D’altra parte, cosa possono mai pensare di un sistema che li tratta sistemicamente con sospetto anziché con sostegno? In questo scenario di impoverimento generale, internet e i social network sono diventati un rifugio: videogiochi, YouTube, forum online, luoghi in cui rifugiarsi, sentirsi competenti e costruire la propria identità, anche se si tratta di piattaforme molto spesso gestite da algoritmi che premiano il comportamento tossico e inquinante, e soprattutto anche se nulla di ciò che si fa online si traduce mai in risultati tangibili o spendibili nella vita reale. Nonostante ciò, la “biosfera digitale” da tempo per costoro non è più solo fonte di distrazioni temporanee, ma ambiente per una vita alternativa a tempo pieno.
Separati oltre l’umano?
Nel frattempo, le donne hanno fatto giustamente grandi progressi nell’istruzione e nel successo iniziale nella carriera. Ciò è accaduto perché istituzioni e media, e di conseguenza le società, durante gli ultimi decenni hanno investito molto nell’aiutare le ragazze ad avere successo, togliendo risorse e occasioni di sostegno per aiutare i ragazzi ad adattarsi a questa nuova “era delle donne”. Qui sta anche la ragione per cui un numero crescente di giovani uomini si ritrova alla deriva. E non si parla soltanto di assenza di occupazione (che pure è un vulnus terribile vista la millenaria associazione tra maschilità e lavoro), ma anche di assenza di legami e motivazione. Si parla di giovani uomini come navi alla deriva senza più alcuna possibilità di trovare un ormeggio.
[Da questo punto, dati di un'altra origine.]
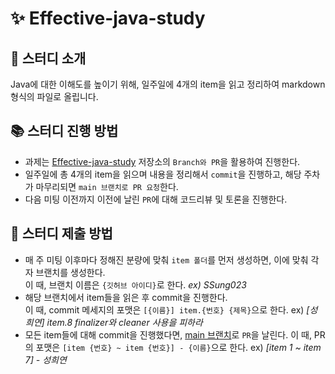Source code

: # ✨ Effective-java-study

## 👋 스터디 소개
Java에 대한 이해도를 높이기 위해, 일주일에 4개의 item을 읽고 정리하여 markdown 형식의 파일로 올립니다.


## 📚 스터디 진행 방법
- 과제는 [Effective-java-study](https://github.com/CHZZK-Study/Effective-java-study) 저장소의 `Branch와 PR`을 활용하여 진행한다.
- 일주일에 총 4개의 item을 읽으며 내용을 정리해서 `commit`을 진행하고, 해당 주차가 마무리되면 `main 브랜치로 PR 요청`한다.
- 다음 미팅 이전까지 이전에 날린 `PR`에 대해 코드리뷰 및 토론을 진행한다.



## 🎯 스터디 제출 방법
- 매 주 미팅 이후마다 정해진 분량에 맞춰 `item 폴더`를 먼저 생성하면, 이에 맞춰 각자 브랜치를 생성한다.  
  이 때, 브랜치 이름은 `{깃허브 아이디}`로 한다. *ex) SSung023*
- 해당 브랜치에서 item들을 읽은 후 commit을 진행한다.   
  이 때, commit 메세지의 포맷은 `[{이름}] item.{번호} {제목}`으로 한다.  ex) *[성희연] item.8 finalizer와 cleaner 사용을 피하라*
- 모든 item들에 대해 commit을 진행했다면, [main 브랜치](https://github.com/CHZZK-Study/Effective-java-study/tree/main)로 `PR`을 날린다.
  이 때, PR의 포맷은 `[item {번호} ~ item {번호}] - {이름}`으로 한다. ex) *[item 1 ~ item 7] - 성희연*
Questo è l’oggi, correttamente fotografato da rilevazioni statistiche ufficiali. E il domani? Qualcuno si pone l’interrogativo di cosa possa comportare il totale annullamento di un genere nell’evoluzione di una società? Sembra di no. Eppure quando grandi gruppi di giovani uomini perdono il loro posto nella società, c’è il rischio concreto che si creino effetti a catena: nella formazione della famiglia, nella stabilità della comunità, in politica e nella coesione nazionale. Questi giovani non perdono solo l’occasione di avere uno stipendio, ma anche il senso della vita. E se questo continua, le conseguenze si estenderanno ben oltre il mercato del lavoro. Sarà qualcosa che impatterà le famiglie, la democrazia e persino la stabilità culturale. La società semplicemente non può permettersi di lasciare così tanti giovani uomini indietro su tutto e sempre più distaccati, com’è successo in qualche esperimento estero terribilmente fallimentare, dai loro interlocutori privilegiati, ossia le donne. Soprattutto ora che la tecnica sembra pronta a far fare al mondo un vero salto quantico oltre l’umano.